What to produce: Using the entries below, return word for word the lines from the one containing "- Build a React" up to and including the last.

[Records from a collection]
· · · ·

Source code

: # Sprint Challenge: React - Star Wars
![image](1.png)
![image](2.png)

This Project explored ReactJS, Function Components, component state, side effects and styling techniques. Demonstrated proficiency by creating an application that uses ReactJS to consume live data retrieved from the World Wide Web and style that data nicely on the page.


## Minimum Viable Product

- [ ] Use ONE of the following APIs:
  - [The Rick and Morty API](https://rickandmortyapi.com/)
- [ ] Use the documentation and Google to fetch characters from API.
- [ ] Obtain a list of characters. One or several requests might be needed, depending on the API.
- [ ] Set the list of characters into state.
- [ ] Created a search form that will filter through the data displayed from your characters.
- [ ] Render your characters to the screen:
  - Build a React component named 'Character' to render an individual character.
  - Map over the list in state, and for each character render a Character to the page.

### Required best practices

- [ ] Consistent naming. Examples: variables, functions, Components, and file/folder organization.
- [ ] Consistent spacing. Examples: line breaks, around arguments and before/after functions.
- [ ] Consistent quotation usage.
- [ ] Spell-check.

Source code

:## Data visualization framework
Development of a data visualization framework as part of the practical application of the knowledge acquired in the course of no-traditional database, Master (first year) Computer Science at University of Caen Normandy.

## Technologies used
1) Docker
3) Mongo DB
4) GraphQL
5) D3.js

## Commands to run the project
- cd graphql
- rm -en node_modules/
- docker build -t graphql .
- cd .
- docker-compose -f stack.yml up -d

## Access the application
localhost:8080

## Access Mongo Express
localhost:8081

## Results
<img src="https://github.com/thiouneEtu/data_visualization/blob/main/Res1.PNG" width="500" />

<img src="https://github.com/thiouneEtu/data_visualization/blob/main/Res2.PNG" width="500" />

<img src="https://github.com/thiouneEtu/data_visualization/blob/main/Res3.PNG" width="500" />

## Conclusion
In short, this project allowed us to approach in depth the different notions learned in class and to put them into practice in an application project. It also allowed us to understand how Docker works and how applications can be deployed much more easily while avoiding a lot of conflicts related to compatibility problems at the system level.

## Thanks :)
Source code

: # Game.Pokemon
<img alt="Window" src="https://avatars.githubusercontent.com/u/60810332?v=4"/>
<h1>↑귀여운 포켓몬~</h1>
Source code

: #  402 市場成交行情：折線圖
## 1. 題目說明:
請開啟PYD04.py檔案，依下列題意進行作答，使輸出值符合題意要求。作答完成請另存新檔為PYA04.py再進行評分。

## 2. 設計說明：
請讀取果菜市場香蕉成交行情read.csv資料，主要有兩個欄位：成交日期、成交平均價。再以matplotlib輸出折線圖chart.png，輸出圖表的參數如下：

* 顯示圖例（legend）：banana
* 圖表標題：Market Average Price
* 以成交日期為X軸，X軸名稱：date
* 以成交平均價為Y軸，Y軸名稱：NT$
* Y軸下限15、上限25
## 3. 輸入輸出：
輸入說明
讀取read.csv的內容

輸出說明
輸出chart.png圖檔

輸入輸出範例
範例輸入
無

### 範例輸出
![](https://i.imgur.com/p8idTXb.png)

· · · ·

Answer to this task:
  - Build a React component named 'Character' to render an individual character.
  - Map over the list in state, and for each character render a Character to the page.

### Required best practices

- [ ] Consistent naming. Examples: variables, functions, Components, and file/folder organization.
- [ ] Consistent spacing. Examples: line breaks, around arguments and before/after functions.
- [ ] Consistent quotation usage.
- [ ] Spell-check.

Source code

:## Data visualization framework
Development of a data visualization framework as part of the practical application of the knowledge acquired in the course of no-traditional database, Master (first year) Computer Science at University of Caen Normandy.

## Technologies used
1) Docker
3) Mongo DB
4) GraphQL
5) D3.js

## Commands to run the project
- cd graphql
- rm -en node_modules/
- docker build -t graphql .
- cd .
- docker-compose -f stack.yml up -d

## Access the application
localhost:8080

## Access Mongo Express
localhost:8081

## Results
<img src="https://github.com/thiouneEtu/data_visualization/blob/main/Res1.PNG" width="500" />

<img src="https://github.com/thiouneEtu/data_visualization/blob/main/Res2.PNG" width="500" />

<img src="https://github.com/thiouneEtu/data_visualization/blob/main/Res3.PNG" width="500" />

## Conclusion
In short, this project allowed us to approach in depth the different notions learned in class and to put them into practice in an application project. It also allowed us to understand how Docker works and how applications can be deployed much more easily while avoiding a lot of conflicts related to compatibility problems at the system level.

## Thanks :)
Source code

: # Game.Pokemon
<img alt="Window" src="https://avatars.githubusercontent.com/u/60810332?v=4"/>
<h1>↑귀여운 포켓몬~</h1>
Source code

: #  402 市場成交行情：折線圖
## 1. 題目說明:
請開啟PYD04.py檔案，依下列題意進行作答，使輸出值符合題意要求。作答完成請另存新檔為PYA04.py再進行評分。

## 2. 設計說明：
請讀取果菜市場香蕉成交行情read.csv資料，主要有兩個欄位：成交日期、成交平均價。再以matplotlib輸出折線圖chart.png，輸出圖表的參數如下：

* 顯示圖例（legend）：banana
* 圖表標題：Market Average Price
* 以成交日期為X軸，X軸名稱：date
* 以成交平均價為Y軸，Y軸名稱：NT$
* Y軸下限15、上限25
## 3. 輸入輸出：
輸入說明
讀取read.csv的內容

輸出說明
輸出chart.png圖檔

輸入輸出範例
範例輸入
無

### 範例輸出
![](https://i.imgur.com/p8idTXb.png)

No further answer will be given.